Brentwood students celebrate a special Thanksgiving |
South Hills

Brentwood students celebrate a special Thanksgiving

Stephanie Hacke | For the Tribune-Review
Moore Elementary student Numa Rai, 10, fills her plate with turkey and Nepali momos during the school’s not-so-traditional Thanksgiving dinner.
Stephanie Hacke | For the Tribune-Review
Binod Gurung, left, enjoys a not-so-traditional Thanksgiving dinner with his son, Saugat, 8, at Moore Elementary School.

Friends and family filled their plates to the brim with turkey, stuffing and mashed potatoes, along with traditional Nepali momo and samosa.

This wasn’t your typical Thanksgiving dinner. But for students in the English as a Second Language program at Moore Elementary School in the Brentwood Borough School District who were born all over the world, it was a nice way to learn about the American holiday while sharing a bit about their own cultures with friends.

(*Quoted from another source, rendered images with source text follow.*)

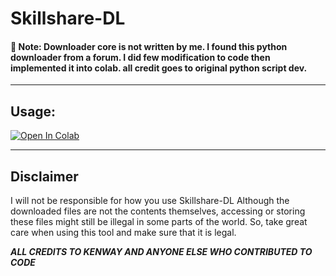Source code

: ﻿# Skillshare-DL

<h4>📝 Note: Downloader core is not written by me. I found this python downloader from a forum. I did few modification to code then implemented it into colab. all credit goes to original python script dev.</h4>

<hr>

## Usage:

<a href="https://colab.research.google.com/github/cloude22/Skillshare-DL/blob/master/Skillshare_DL_%5BKENWAY%5D.ipynb" target="_blank"><img src="https://colab.research.google.com/assets/colab-badge.svg" alt="Open In Colab"/></a>

<hr>

## Disclaimer

I will not be responsible for how you use Skillshare-DL
Although the downloaded files are not the contents themselves, accessing or storing these files might still be illegal in some parts of the world. So, take great care when using this tool and make sure that it is legal.

*******ALL CREDITS TO KENWAY AND ANYONE ELSE WHO CONTRIBUTED TO CODE*******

“I’ve never celebrated it before, so I wonder what it’s going to be like,” said Asra Mohammadi, 8, a third-grader whose family moved to the U.S. from Afghanistan in 2016. She was excited to try the turkey – and she understands the importance of the tradition.

“They did it because they were thankful and had a big feast,” she said.

Moore ESL teacher Katy Kennedy-Rodriguez was inspired to plan the Thanksgiving celebration for her students and their families just one week prior to the event, held on Nov. 25 inside her classroom.

She was discussing Thanksgiving dinner with her students, when one of them said, “I wish we could have Thanksgiving dinner!” Without thinking, she told them they could.

Then she went to work to make it happen.

At Moore Elementary, there are 17 students in the ESL program. Most were born in Nepal, while others come from Iraq, Mexico, China, Afghanistan and Sudan.

In the last decade, Brentwood has seen a surge of students who were born in other nations.

Kennedy-Rodriguez recalls when she started in Brentwood in 2010, there was one family in the district’s ESL program. Today, students enrolled in the district’s ELS program make up six percent of Brentwood’s school population.

Kennedy-Rodriguez works with kindergarten through fifth graders of all levels.

Her students were introduced to Thanksgiving in their other classes, where they were given assignments to write about the holiday. But for some of the children who were born in other countries, they don’t have those memories to share.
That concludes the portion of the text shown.